### PROBLEM TO WORK ON
Transcribe the listing below exactly, from its first line through the line with "- Role on team". Omit the pictures.

"""

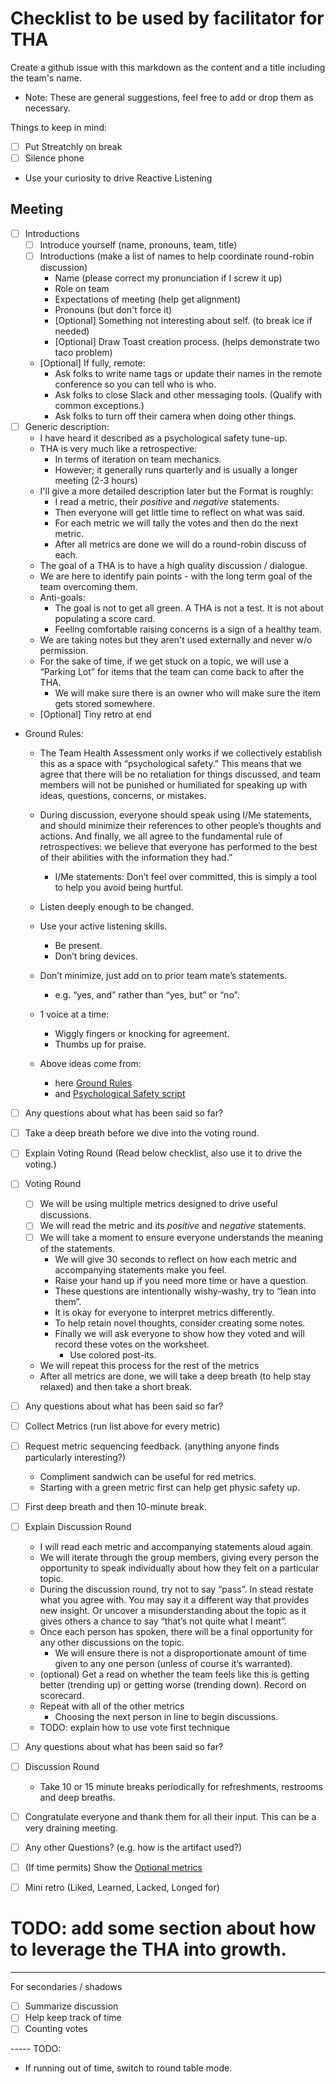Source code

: # Checklist to be used by facilitator for THA
Create a github issue with this markdown as the content and a title including the team's name.
- Note: These are general suggestions, feel free to add or drop them as necessary.

Things to keep in mind:
- [ ] Put Streatchly on break
- [ ] Silence phone
- Use your curiosity to drive Reactive Listening

## Meeting
- [ ] Introductions
    - [ ] Introduce yourself (name, pronouns, team, title)
    - [ ] Introductions (make a list of names to help coordinate round-robin discussion)
        - Name (please correct my pronunciation if I screw it up)
        - Role on team
        - Expectations of meeting (help get alignment)
        - Pronouns (but don't force it)
        - [Optional] Something not interesting about self. (to break ice if needed)
        - [Optional] Draw Toast creation process. (helps demonstrate two taco problem)
    - [Optional] If fully, remote: 
        - Ask folks to write name tags or update their names in the remote conference so you can tell who is who.
        - Ask folks to close Slack and other messaging tools. (Qualify with common exceptions.)
        - Ask folks to turn off their camera when doing other things.
- [ ] Generic description:
    - I have heard it described as a psychological safety tune-up.
    - THA is very much like a retrospective:
        - In terms of iteration on team mechanics.
        - However; it generally runs quarterly and is usually a longer meeting (2-3 hours)
    - I'll give a more detailed description later but the Format is roughly:
        - I read a metric, their *positive* and *negative* statements.
        - Then everyone will get little time to reflect on what was said.
        - For each metric we will tally the votes and then do the next metric.
        - After all metrics are done we will do a round-robin discuss of each.
    - The goal of a THA is to have a high quality discussion / dialogue.
    - We are here to identify pain points - with the long term goal of the team overcoming them.
    - Anti-goals:
        - The goal is not to get all green. A THA is not a test. It is not about populating a score card.
        - Feeling comfortable raising concerns is a sign of a healthy team.
    - We are taking notes but they aren't used externally and never w/o permission.
    - For the sake of time, if we get stuck on a topic, we will use a “Parking Lot” for items that the team can come back to after the THA.
        - We will make sure there is an owner who will make sure the item gets stored somewhere.
    - [Optional] Tiny retro at end
    
- Ground Rules:
    - The Team Health Assessment only works if we collectively establish this as a space with “psychological safety.” This means that we agree that there will be no retaliation for things discussed, and team members will not be punished or humiliated for speaking up with ideas, questions, concerns, or mistakes.
    - During discussion, everyone should speak using I/Me statements, and should minimize their references to other people’s thoughts and actions. And finally, we all agree to the fundamental rule of retrospectives: we believe that everyone has performed to the best of their abilities with the information they had.”
        - I/Me statements: Don’t feel over committed, this is simply a tool to help you avoid being hurtful.
    - Listen deeply enough to be changed.
    - Use your active listening skills.
        - Be present.
        - Don’t bring devices.
    - Don’t minimize, just add on to prior team mate’s statements.
        - e.g. “yes, and” rather than “yes, but” or “no”.
    - 1 voice at a time:
        - Wiggly fingers or knocking for agreement.
        - Thumbs up for praise.
   
    - Above ideas come from:
        - here [Ground Rules](https://docs.google.com/document/d/18Q9uand09WHwiWZO21A9rD6S-3953CqP0v-xEj-xSCg/edit#heading=h.3f96t1973epx)
        - and [Psychological Safety script](https://docs.google.com/document/d/18Q9uand09WHwiWZO21A9rD6S-3953CqP0v-xEj-xSCg/edit#heading=h.skek14hxa5vk)
   
- [ ] Any questions about what has been said so far?

- [ ] Take a deep breath before we dive into the voting round.

- [ ] Explain Voting Round (Read below checklist, also use it to drive the voting.)
- [ ] Voting Round
  - [ ] We will be using multiple metrics designed to drive useful discussions.
  - [ ] We will read the metric and its *positive* and *negative* statements. 
  - [ ] We will take a moment to ensure everyone understands the meaning of the statements.
    - We will give 30 seconds to reflect on how each metric and accompanying statements make you feel.
    - Raise your hand up if you need more time or have a question.
    - These questions are intentionally wishy-washy, try to “lean into them”.
    - It is okay for everyone to interpret metrics differently.
    - To help retain novel thoughts, consider creating some notes.
    - Finally we will ask everyone to show how they voted and will record these votes on the worksheet.
        - Use colored post-its.
  - We will repeat this process for the rest of the metrics
  - After all metrics are done, we will take a deep breath (to help stay relaxed) and then take a short break.

- [ ] Any questions about what has been said so far?

- [ ] Collect Metrics (run list above for every metric)
- [ ] Request metric sequencing feedback. (anything anyone finds particularly interesting?)
    - Compliment sandwich can be useful for red metrics.
    - Starting with a green metric first can help get physic safety up.
- [ ] First deep breath and then 10-minute break.
        
- [ ] Explain Discussion Round
  - I will read each metric and accompanying statements aloud again.
  - We will iterate through the group members, giving every person the opportunity to speak individually about how they felt on a particular topic.
  - During the discussion round, try not to say “pass”. In stead restate what you agree with. You may say it a different way that provides new insight. Or uncover a misunderstanding about the topic as it gives others a chance to say “that’s not quite what I meant”.
  - Once each person has spoken, there will be a final opportunity for any other discussions on the topic. 
    - We will ensure there is not a disproportionate amount of time given to any one person (unless of course it’s warranted). 
  - (optional) Get a read on whether the team feels like this is getting better (trending up) or getting worse (trending down). Record on scorecard.
  - Repeat with all of the other metrics
    - Choosing the next person in line to begin discussions.
  - TODO: explain how to use vote first technique
  
- [ ] Any questions about what has been said so far?

- [ ] Discussion Round
  - Take 10 or 15 minute breaks periodically for refreshments, restrooms and deep breaths.
  
- [ ] Congratulate everyone and thank them for all their input. This can be a very draining meeting.
  

- [ ] Any other Questions? (e.g. how is the artifact used?)
- [ ] (If time permits) Show the [Optional metrics](https://docs.google.com/spreadsheets/d/1d98EX4P0dyl99Pd9jJN6nZ4QvBm0GIKhD2RZkgnF03w/edit#gid=1805229700)
- [ ] Mini retro (Liked, Learned, Lacked, Longed for)

# TODO: add some section about how to leverage the THA into growth.

---
For secondaries / shadows
- [ ] Summarize discussion
- [ ] Help keep track of time
- [ ] Counting votes

----- TODO:
- If running out of time, switch to round table mode.
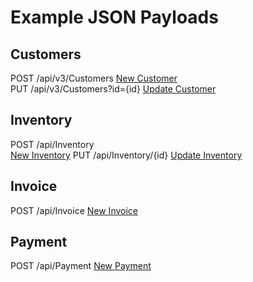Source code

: 
# Example JSON Payloads

## Customers 

POST /api/v3/Customers
[New Customer](Customer/NewCustomerT.json)
<br /> PUT /api/v3/Customers?id={id}
[Update Customer](Customer/NewCustomerT.json)


## Inventory

POST /api/Inventory  
[New Inventory](Inventory/NewInventoryItemT.json)
PUT /api/Inventory/{id}
[Update Inventory](Inventory/NewInventoryItemT.json)

## Invoice

POST /api/Invoice 
[New Invoice](Invoice/NewInvoiceT.json)



## Payment

POST /api/Payment 
[New Payment](Payment/NewPaymentT.json)
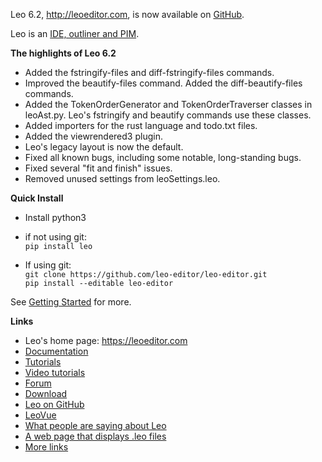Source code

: Leo 6.2, http://leoeditor.com, is now available on [GitHub](https://github.com/leo-editor/leo-editor).

Leo is an [IDE, outliner and PIM](http://leoeditor.com/preface.html).

**The highlights of Leo 6.2**

- Added the fstringify-files and diff-fstringify-files commands.
- Improved the beautify-files command. Added the diff-beautify-files commands.
- Added the TokenOrderGenerator and TokenOrderTraverser classes in leoAst.py.
  Leo's fstringify and beautify commands use these classes.
- Added importers for the rust language and todo.txt files.
- Added the viewrendered3 plugin.
- Leo's legacy layout is now the default.
- Fixed all known bugs, including some notable, long-standing bugs.
- Fixed several "fit and finish" issues.
- Removed unused settings from leoSettings.leo.

**Quick Install**

- Install python3
- if not using git:  
    `pip install leo`

- If using git:  
    `git clone https://github.com/leo-editor/leo-editor.git`  
    `pip install --editable leo-editor`

See [Getting Started](http://leoeditor.com/getting-started.html) for more. 

**Links**

- Leo's home page: https://leoeditor.com
- [Documentation](https://leoeditor.com/leo_toc.html)
- [Tutorials](https://leoeditor.com/tutorial.html)
- [Video tutorials](https://leoeditor.com/screencasts.html)
- [Forum](https://groups.google.com/group/leo-editor)
- [Download](https://leoeditor.com/download.html)
- [Leo on GitHub](https://github.com/leo-editor/leo-editor)
- [LeoVue](https://github.com/kaleguy/leovue#leo-vue)
- [What people are saying about Leo](https://leoeditor.com/testimonials.html)
- [A web page that displays .leo files](https://leoeditor.com/load-leo.html)
- [More links](https://leoeditor.com/leoLinks.html)
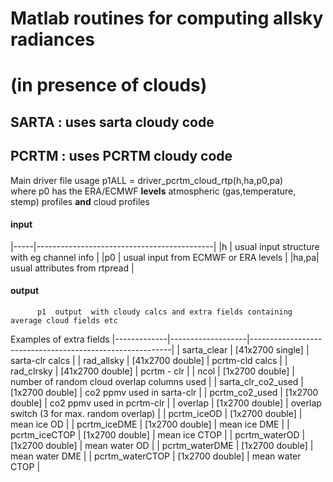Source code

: # Matlab routines for computing allsky radiances    
# (in presence of clouds)

## SARTA : uses sarta cloudy code

## PCRTM : uses PCRTM cloudy code

Main driver file usage
  p1ALL = driver_pcrtm_cloud_rtp(h,ha,p0,pa)     
where p0 has the ERA/ECMWF **levels** atmospheric (gas,temperature, stemp) profiles **and** cloud profiles  

#### input  
  |-----|--------------------------------------------|
  |h    | usual input structure with eg channel info |
  |p0   | usual input from ECMWF or ERA levels       |
  |ha,pa| usual attributes from rtpread              |

#### output
          p1  output  with cloudy calcs and extra fields containing average cloud fields etc   
Examples of extra fields
          |-------------|-------------------|----------------------------------------------------------|
          | sarta_clear | [41x2700 single]  |     sarta-clr calcs                                      |
          |  rad_allsky | [41x2700 double]  |     pcrtm-cld calcs                                      |
          |  rad_clrsky | [41x2700 double]  |     pcrtm - clr                                          |
          |        ncol | [1x2700 double]   |     number of random cloud overlap columns used          |
   | sarta_clr_co2_used | [1x2700 double]   |     co2 ppmv used in sarta-clr                           |
   |     pcrtm_co2_used | [1x2700 double]   |     co2 ppmv used in pcrtm-clr                           |
   |            overlap | [1x2700 double]   |     overlap switch (3 for max. random overlap)           |
   |        pcrtm_iceOD | [1x2700 double]   |     mean ice OD   |
   |       pcrtm_iceDME | [1x2700 double]   |     mean ice DME  |
   |      pcrtm_iceCTOP | [1x2700 double]   |     mean ice CTOP |
   |      pcrtm_waterOD | [1x2700 double]   |     mean water OD |
   |     pcrtm_waterDME | [1x2700 double]   |     mean water DME |
   |    pcrtm_waterCTOP | [1x2700 double]   |     mean water CTOP |


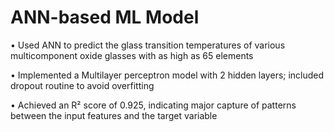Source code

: # ANN-based ML Model
• Used ANN to predict the glass transition temperatures of various multicomponent oxide glasses with as high as 65 elements

• Implemented a Multilayer perceptron model with 2 hidden layers; included dropout routine to avoid overfitting

• Achieved an R² score of 0.925, indicating major capture of patterns between the input features and the target variable
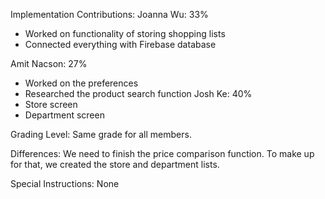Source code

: Implementation Contributions:
Joanna Wu: 33% 
- Worked on functionality of storing shopping lists
- Connected everything with Firebase database

Amit Nacson: 27% 
- Worked on the preferences
- Researched the product search function
Josh Ke: 40% 
- Store screen
- Department screen

Grading Level: 
Same grade for all members.

Differences:
We need to finish the price comparison function. To make up for that, we created the store and department lists.

Special Instructions:
None
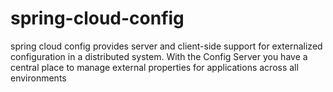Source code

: # spring-cloud-config
spring cloud config provides server and client-side support for externalized configuration in a distributed system. With the Config Server you have a central place to manage external properties for applications across all environments
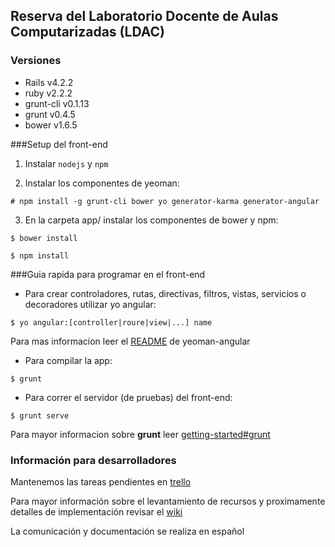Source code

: ## Reserva del Laboratorio Docente de Aulas Computarizadas (LDAC)
### Versiones
* Rails v4.2.2 
* ruby v2.2.2
* grunt-cli v0.1.13
* grunt v0.4.5
* bower v1.6.5

###Setup del front-end

1. Instalar `nodejs` y `npm`

2. Instalar los componentes de yeoman:

`# npm install -g grunt-cli bower yo generator-karma generator-angular`

3. En la carpeta app/ instalar los componentes de bower y npm:

`$ bower install`

`$ npm install`

###Guia rapida para programar en el front-end

* Para crear controladores, rutas, directivas, filtros, vistas, servicios o decoradores utilizar yo angular:

`$ yo angular:[controller|roure|view|...] name`

Para mas informacion leer el [README](https://github.com/yeoman/generator-angular#readme) de yeoman-angular

* Para compilar la app:

`$ grunt`

* Para correr el servidor (de pruebas) del front-end:

`$ grunt serve`

Para mayor informacion sobre **grunt** leer [getting-started#grunt](http://gruntjs.com/getting-started)


### Información para desarrolladores
Mantenemos las tareas pendientes en [trello](https://trello.com/b/WLexTA9j/reserva)

Para mayor información sobre el levantamiento de recursos y proximamente detalles de implementación revisar el [wiki](https://github.com/MAC-USB/reserva/wiki)

La comunicación y documentación se realiza en español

"""

### RESULT BELOW
Source code

: # Checklist to be used by facilitator for THA
Create a github issue with this markdown as the content and a title including the team's name.
- Note: These are general suggestions, feel free to add or drop them as necessary.

Things to keep in mind:
- [ ] Put Streatchly on break
- [ ] Silence phone
- Use your curiosity to drive Reactive Listening

## Meeting
- [ ] Introductions
    - [ ] Introduce yourself (name, pronouns, team, title)
    - [ ] Introductions (make a list of names to help coordinate round-robin discussion)
        - Name (please correct my pronunciation if I screw it up)
        - Role on team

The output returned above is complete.